→ WORK ORDER: The answer should consist of each line from the data below that includes "oriented".

[Plain-text document sources]
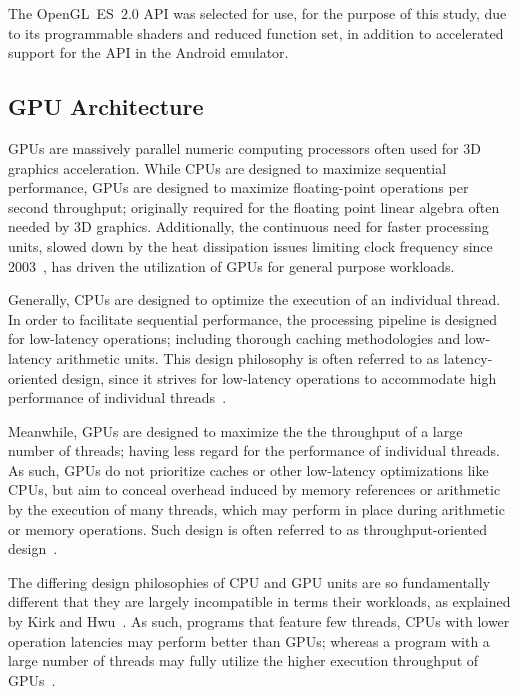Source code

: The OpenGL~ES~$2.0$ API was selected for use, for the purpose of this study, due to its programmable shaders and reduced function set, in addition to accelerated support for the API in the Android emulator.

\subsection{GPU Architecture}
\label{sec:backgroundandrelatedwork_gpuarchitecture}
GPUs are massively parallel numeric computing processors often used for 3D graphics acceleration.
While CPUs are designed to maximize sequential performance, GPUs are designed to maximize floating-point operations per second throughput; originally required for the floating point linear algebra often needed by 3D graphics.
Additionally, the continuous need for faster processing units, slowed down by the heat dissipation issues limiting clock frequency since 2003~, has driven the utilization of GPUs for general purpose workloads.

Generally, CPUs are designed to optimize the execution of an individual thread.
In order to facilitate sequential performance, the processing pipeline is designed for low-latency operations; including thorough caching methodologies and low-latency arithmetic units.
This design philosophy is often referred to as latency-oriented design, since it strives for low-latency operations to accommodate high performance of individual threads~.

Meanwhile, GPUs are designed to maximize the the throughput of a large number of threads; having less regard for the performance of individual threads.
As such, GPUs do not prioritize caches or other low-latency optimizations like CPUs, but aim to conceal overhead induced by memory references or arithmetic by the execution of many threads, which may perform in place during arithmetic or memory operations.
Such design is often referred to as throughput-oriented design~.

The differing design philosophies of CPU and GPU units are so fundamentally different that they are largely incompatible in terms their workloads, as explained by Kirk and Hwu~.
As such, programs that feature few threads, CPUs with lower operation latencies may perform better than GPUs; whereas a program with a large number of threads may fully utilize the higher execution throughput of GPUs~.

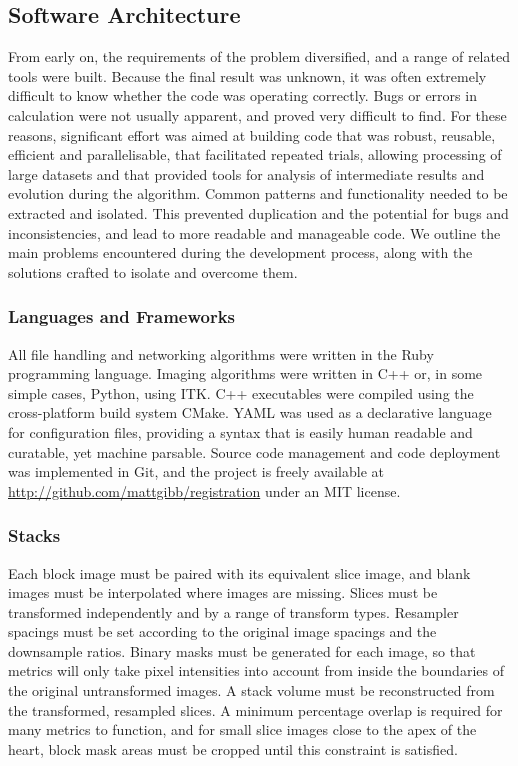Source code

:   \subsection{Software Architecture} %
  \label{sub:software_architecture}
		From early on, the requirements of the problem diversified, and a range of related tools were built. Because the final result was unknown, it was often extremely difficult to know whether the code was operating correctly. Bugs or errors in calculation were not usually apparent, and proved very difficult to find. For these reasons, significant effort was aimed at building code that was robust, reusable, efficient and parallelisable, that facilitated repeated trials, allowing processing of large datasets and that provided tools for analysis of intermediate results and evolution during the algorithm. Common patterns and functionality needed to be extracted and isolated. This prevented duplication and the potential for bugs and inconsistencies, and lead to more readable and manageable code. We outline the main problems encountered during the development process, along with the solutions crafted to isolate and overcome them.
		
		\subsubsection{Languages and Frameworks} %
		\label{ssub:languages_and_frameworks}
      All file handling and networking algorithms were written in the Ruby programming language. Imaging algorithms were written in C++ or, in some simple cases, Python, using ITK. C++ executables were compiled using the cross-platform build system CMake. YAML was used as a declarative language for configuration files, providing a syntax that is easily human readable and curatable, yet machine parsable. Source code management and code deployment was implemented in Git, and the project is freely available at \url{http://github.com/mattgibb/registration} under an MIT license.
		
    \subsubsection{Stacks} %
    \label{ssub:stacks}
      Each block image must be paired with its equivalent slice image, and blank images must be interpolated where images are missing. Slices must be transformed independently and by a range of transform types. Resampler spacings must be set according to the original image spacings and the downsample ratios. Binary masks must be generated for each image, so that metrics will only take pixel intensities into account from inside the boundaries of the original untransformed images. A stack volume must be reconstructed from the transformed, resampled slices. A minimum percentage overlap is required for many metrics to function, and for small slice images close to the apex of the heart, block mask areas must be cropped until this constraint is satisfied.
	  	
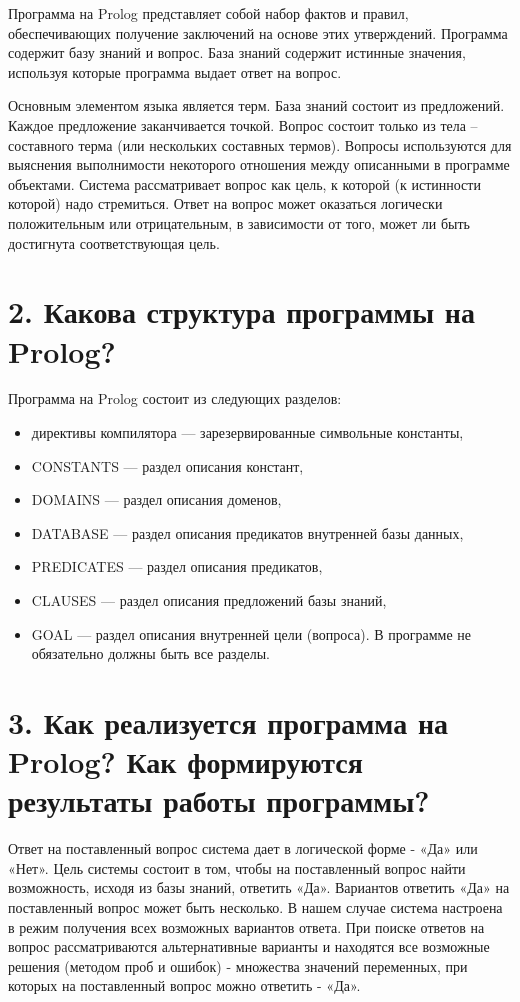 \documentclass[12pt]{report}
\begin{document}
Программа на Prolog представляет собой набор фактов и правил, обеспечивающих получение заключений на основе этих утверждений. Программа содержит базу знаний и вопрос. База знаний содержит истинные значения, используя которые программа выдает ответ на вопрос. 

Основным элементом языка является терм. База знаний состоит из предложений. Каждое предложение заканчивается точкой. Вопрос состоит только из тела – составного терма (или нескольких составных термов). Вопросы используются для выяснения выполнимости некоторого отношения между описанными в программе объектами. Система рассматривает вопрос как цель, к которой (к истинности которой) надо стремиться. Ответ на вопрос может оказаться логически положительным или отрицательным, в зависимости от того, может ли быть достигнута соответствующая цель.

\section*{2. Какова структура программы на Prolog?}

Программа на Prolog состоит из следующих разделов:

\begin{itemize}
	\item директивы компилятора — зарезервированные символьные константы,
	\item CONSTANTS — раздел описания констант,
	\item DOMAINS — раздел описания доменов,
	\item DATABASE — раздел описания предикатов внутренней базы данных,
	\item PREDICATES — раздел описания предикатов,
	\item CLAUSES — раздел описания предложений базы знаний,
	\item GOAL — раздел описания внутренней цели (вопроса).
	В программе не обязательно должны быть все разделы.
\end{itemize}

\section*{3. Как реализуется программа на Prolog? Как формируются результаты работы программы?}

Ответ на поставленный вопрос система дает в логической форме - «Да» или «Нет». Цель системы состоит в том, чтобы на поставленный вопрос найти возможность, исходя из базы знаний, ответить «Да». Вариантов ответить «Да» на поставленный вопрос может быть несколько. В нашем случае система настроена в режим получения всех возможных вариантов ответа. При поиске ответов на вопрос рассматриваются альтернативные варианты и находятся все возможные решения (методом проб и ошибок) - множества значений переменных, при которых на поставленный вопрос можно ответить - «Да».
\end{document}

→ ANSWER BOX:
This design philosophy is often referred to as latency-oriented design, since it strives for low-latency operations to accommodate high performance of individual threads~.
Such design is often referred to as throughput-oriented design~.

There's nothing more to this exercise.